The Q2 earnings season has just kicked off, and it’s already helping shedding light on recent developments in the peer-to-peer (P2P) world — most notably, the shape of the ongoing competition between Zelle and Venmo.
The good news about Zelle came earlier this week when Bank of America (BoA) released its second-quarter financials. User data from the financial institution (FI) showed 142 percent year-over-year growth in Zelle P2P transactions to 35.1 million, with a total principle amount of more than $10 billion, which itself was a 100 percent year-over-year increase.
“We believe we account for about 25 percent of Zelle, and this activity will continue to grow as the industry continues to drive this as our standard for P2P payments,” said BoA CEO Brian Moynihan during a post-earnings conference call Monday (July 16) with investors. In 2017, the bank represents a third of all Zelle transactions.
That Q1 growth rate represents an acceleration from the first quarter’s year-over-year growth rate of 131 percent, and helps to demonstrate that Zelle has started to scale.
“Last year, Zelle reported $75 billion of volume growing at 36 percent versus Venmo’s $34.6 billion, growing at 94 percent,” Bank of America said, adding that the P2P service would be at an “inflection point, and [could] pose a threat to Venmo.”
Will Zelle Pass Venmo?
Venmo, owned by PayPal, will fall behind Zelle this year, according to a recent eMarketer projection. The firm said that Zelle will reach 27.4 million users in the U.S. — more than Venmo’s 22.9 million users.

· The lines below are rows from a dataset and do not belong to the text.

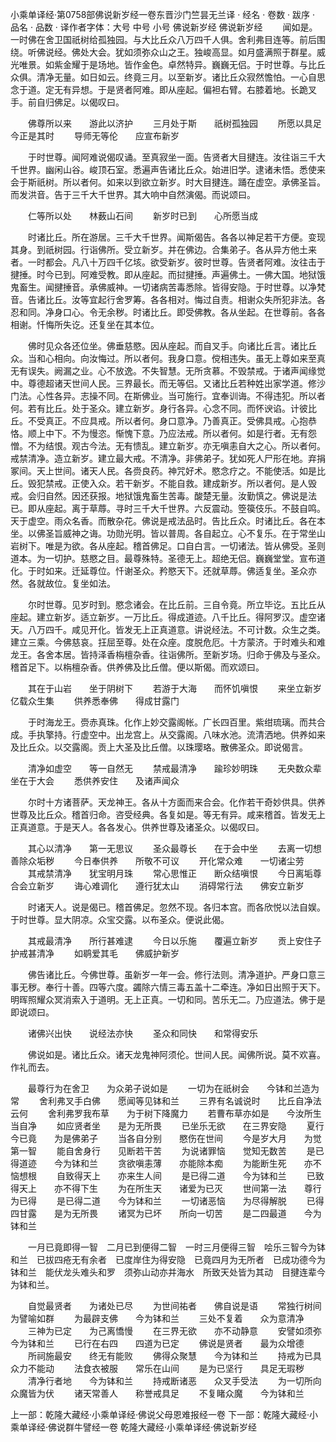 小乘单译经·第0758部佛说新岁经一卷东晋沙门竺昙无兰译
· 经名 · 卷数 · 跋序
· 品名 · 品数 · 译作者字体：大号 中号 小号
佛说新岁经
佛说新岁经
　　闻如是。一时佛在舍卫国祇树给孤独园。与大比丘众八万四千人俱。舍利弗目连等。前后围绕。听佛说经。佛处大会。犹如须弥众山之王。独峻高显。如月盛满照于群星。威光唯景。如紫金耀于是场地。皆作金色。卓然特异。巍巍无侣。于时世尊。与比丘众俱。清净无量。如日如云。终竟三月。以至新岁。诸比丘众寂然憺怕。一心自思念于道。定无有异想。于是贤者阿难。即从座起。偏袒右臂。右膝着地。长跪叉手。前自归佛足。以偈叹曰。

　　佛尊所以来　　游此以济护
　　三月处于斯　　祇树孤独园
　　所愿以具足　　今正是其时
　　导师无等伦　　应宣布新岁

　　于时世尊。闻阿难说偈叹诵。至真寂坐一面。告贤者大目揵连。汝往诣三千大千世界。幽闲山谷。峻顶石室。悉遍声告诸比丘众。始进旧学。逮诸未悟。悉使来会于斯祇树。所以者何。如来以到欲立新岁。时大目揵连。踊在虚空。承佛圣旨。而发洪音。告于三千大千世界。其大响中自然演偈。而说颂曰。

　　仁等所以处　　林薮山石间
　　新岁时已到　　心所愿当成

　　时诸比丘。所在游居。三千大千世界。闻斯偈告。各各以神足若干方便。变现其身。到祇树园。行诣佛所。受立新岁。并在佛边。合集弟子。各从异方他土来者。一时都会。凡八十万四千亿垓。欲受新岁。彼时世尊。告贤者阿难。汝往击于揵捶。时今已到。阿难受教。即从座起。而挝揵捶。声遍佛土。一佛大国。地狱饿鬼畜生。闻揵捶音。承佛威神。一切诸病苦毒悉除。皆得安隐。于时世尊。以净梵音。告诸比丘。汝等宜起行舍罗筹。各各相对。悔过自责。相谢众失所犯非法。各忍和同。净身口心。令无余秽。时诸比丘。即受佛教。各从坐起。在世尊前。各各相谢。忏悔所失讫。还复坐在其本位。

　　佛时见众各还位坐。佛垂慈愍。因从座起。而自叉手。向诸比丘言。诸比丘众。当和心相向。向汝悔过。所以者何。我身口意。傥相违失。虽无上尊如来至真无有误失。阙漏之业。心不放逸。不失智慧。无所贪慕。不毁禁戒。于诸声闻缘觉中。尊德超诸天世间人民。三界最长。而无等侣。又诸比丘若种姓出家学道。修沙门法。心性各异。志操不同。在斯佛业。当可施行。宜奉训诲。不得违犯。所以者何。若有比丘。处于圣众。建立新岁。身行各异。心念不同。而怀谀谄。计彼比丘。不受真正。不应具戒。所以者何。身口意净。乃善真正。受佛具戒。心抱恭恪。顺上中下。不为慢恣。惭愧下意。乃应法戒。所以者何。如是行者。无有怨憎。不为结恨。观古今法。无有愦乱。建立新岁。亦无嗔恚自大之心。所以者何。戒禁清净。造立新岁。建立最大戒。不清净。非佛弟子。犹如死人尸形在地。弃捐冢间。天上世间。诸天人民。各赍良药。神咒好术。愍念疗之。不能使活。如是比丘。毁犯禁戒。正使入众。若干新岁。不能自救。建成新岁。所以者何。是人毁戒。会归自然。因还获报。地狱饿鬼畜生苦毒。酸楚无量。汝勤慎之。佛说是法已。即从座起。离于草蓐。寻时三千大千世界。六反震动。箜篌伎乐。不鼓自鸣。天于虚空。雨众名香。而散杂花。佛说是戒法品时。告比丘众。时诸比丘。各在本坐。以佛圣旨威神之诲。功勋光明。皆以普周。各自起立。心不复乐。在于常坐山岩树下。唯是为欲。各从座起。稽首佛足。口自白言。一切诸法。皆从佛受。圣则道本。为一切护。慈愍之目。最尊殊特。圣德无上。超绝无侣。巍巍堂堂。宣布道化。于时如来。迁延尊位。忏谢圣众。矜愍天下。还就草蓐。佛适复坐。圣众亦然。各就故位。复坐如法。

　　尔时世尊。见岁时到。愍念诸会。在比丘前。三自令竟。所立毕讫。五比丘从座起。建立新岁。适立新岁。一万比丘。得成道迹。八千比丘。得阿罗汉。虚空诸天。八万四千。咸见开化。皆发无上正真道意。讲说经法。不可计数。众生之类。建立三乘。今佛慈哀。抂屈至尊。处在众座。度脱危厄。十方蒙济。于时难头和难龙王。各舍本居。皆持泽香栴檀杂香。往诣佛所。至新岁场。归命于佛及与圣众。稽首足下。以栴檀杂香。供养佛及比丘僧。便以斯偈。而欢颂曰。

　　其在于山岩　　坐于阴树下
　　若游于大海　　而怀饥嗔恨
　　来坐立新岁　　亿载众生集
　　供养悉奉佛　　得成甘露门

　　于时海龙王。赍赤真珠。化作上妙交露阁帐。广长四百里。紫绀琉璃。而共合成。手执擎持。行虚空中。出龙宫上。从交露阁。八味水池。流清洒地。供养如来及比丘众。以交露阁。贡上大圣及比丘僧。以珠璎珞。散佛圣众。即说偈言。

　　清净如虚空　　等一自然无
　　禁戒最清净　　踰珍妙明珠
　　无央数众辈　　坐在于大会
　　悉供养安住　　及诸声闻众

　　尔时十方诸菩萨。天龙神王。各从十方面而来合会。化作若干奇妙供具。供养世尊及比丘众。稽首归命。咨受经典。各复如是。等无有异。咸来稽首。皆发无上正真道意。于是天人。各各发心。供养世尊及诸圣众。以偈叹曰。

　　其心以清净　　第一无思议
　　圣众最尊长　　在于会中坐
　　去离一切想　　善除众垢秽
　　今日奉供养　　所敬不可议
　　开化常众难　　一切诸尘劳
　　其戒禁清净　　犹宝明月珠
　　常心思惟正　　断众结嗔恨
　　今日离垢尊　　合会立新岁
　　诲心难调化　　遵行犹太山
　　消碍常行法　　佛安立新岁

　　时诸天人。说是偈已。稽首佛足。忽然不现。各归本宫。而各欣悦以法自娱。于时世尊。显大阴凉。众宝交露。以布圣众。便说此偈。

　　其戒最清净　　所行甚难逮
　　今日以乐施　　覆遍立新岁
　　贡上安住子　　护戒甚清净
　　如鹖爱其毛　　佛威护新岁

　　佛告诸比丘。今佛世尊。虽新岁一年一会。修行法则。清净道护。严身口意三事无秽。奉行十善。四等六度。蠲除六情三毒五盖十二牵连。净如日出照于天下。明晖照耀众冥消索入于道明。无上正真。一切和同。苦乐无二。乃应道法。佛于是即说颂曰。

　　诸佛兴出快　　说经法亦快
　　圣众和同快　　和常得安乐

　　佛说如是。诸比丘众。诸天龙鬼神阿须伦。世间人民。闻佛所说。莫不欢喜。作礼而去。

　　最尊行为在舍卫　　为众弟子说如是
　　一切为在祇树会　　今钵和兰造为常
　　舍利弗叉手白佛　　愿闻等见钵和兰
　　三界有名诚说时　　比丘自净法云何
　　舍利弗罗我布草　　为于树下降魔力
　　若曹布草亦如是　　今汝所生当自净
　　如应贤者坐　　是为无所畏
　　已坐乐无欲　　在三界安隐
　　夏行今已竟　　为是佛弟子
　　当各自分别　　愍伤在世间
　　今是岁大月　　为觉第一智
　　能自舍身行　　见断若干苦
　　为说诸罪恼　　觉知无数苦
　　是已得道迹　　今为钵和兰
　　贪欲嗔恚薄　　亦能除本痴
　　为能断生死　　亦不恼想根
　　自致得天上　　亦来生人间
　　是已得二道　　今为钵和兰
　　已致得天上　　亦不得下生
　　为在所生天　　诸爱为已灭
　　世间第一法　　尊行为已得
　　是已得二道　　今为钵和兰
　　一切诸恶恼　　为尽得解脱
　　已得四甘露　　是为无所畏
　　诸冥为已坏　　所向一切苦
　　是二四最道　　今为钵和兰

　　一月已竟即得一智　二月已到便得二智　一时三月便得三智　哙乐三智今为钵和兰　已拔四疮无有余者　已度岸住为得安隐　已竟四月为无所者　已成功德今为钵和兰　能伏龙头难头和罗　须弥山动亦并海水　所致天处皆为其动　目揵连辈今为钵和兰。

　　自觉最贤者　　为诸处已尽
　　为世间祐者　　佛自说是语
　　常独行树间　　为譬喻如群
　　为最辟支佛　　今为钵和兰
　　三处不复着　　众为意清净
　　三神为已定　　为己离憍慢
　　在三界无欲　　亦不动静意
　　安譬如须弥　　今为钵和兰
　　已行在右四　　四道为已定
　　佛说是贤者　　最为众增德
　　所祠施最安　　终无有能败
　　佛得众聚慧　　今为钵和兰
　　持戒为已具　　众力不能动
　　法食衣被服　　常乐在山间
　　是为已坚行　　具足无瑕秽
　　清净行者地　　今为钵和兰
　　持戒断诸恶　　众叉手受法
　　为一切所向　　众魔皆为伏
　　诸天常善人　　称誉戒具足
　　不复睹众魔　　今为钵和兰

上一部：乾隆大藏经·小乘单译经·佛说父母恩难报经一卷
下一部：乾隆大藏经·小乘单译经·佛说群牛譬经一卷
乾隆大藏经·小乘单译经·佛说新岁经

“One of the main hurdles new apps face is building trust and a sizable audience,” said eMarketer Forecasting Analyst Cindy Liu. “But Zelle has leapfrogged the early stages of adoption by having the benefit of being embedded into the already existing apps of participating banks.”
Overall, eMarketer says that users of P2P mobile payment products will rise 30 percent in 2018 to encompass 82.5 million people — or just about 40 percent of smartphone users in the U.S. Zelle may have that bank advantage, but skepticism exists about that, with some studies indicating that only about 20 percent of consumers use those bank-affiliated mobile apps. In addition, observers consider Venmo to have the better-known brand name, and a loyal base of consumers and fans.
PayPal has yet to release its Q2 financials for Venmo. In the first quarter, however, the results of which PayPal announced in late April, Venmo’s total payments volume increased 80 percent year over year to $12 billion. All in all, P2P payments volume was up 50 percent year on year to $30 billion, comprising 23 percent of PayPal’s total transaction volume processes.
Venmo, though, might be facing new challenges.
First, a report in The Wall Street Journal earlier this month described how consumers who make faulty payments can have a tough time getting reimbursed. Then, on Tuesday (July 17), the U.K.-based newspaper The Guardian reported that, because the P2P has no default privacy protections, “anyone can track a Venmo user’s purchase history and glean a detailed profile — including their drug deals, eating habits and arguments.”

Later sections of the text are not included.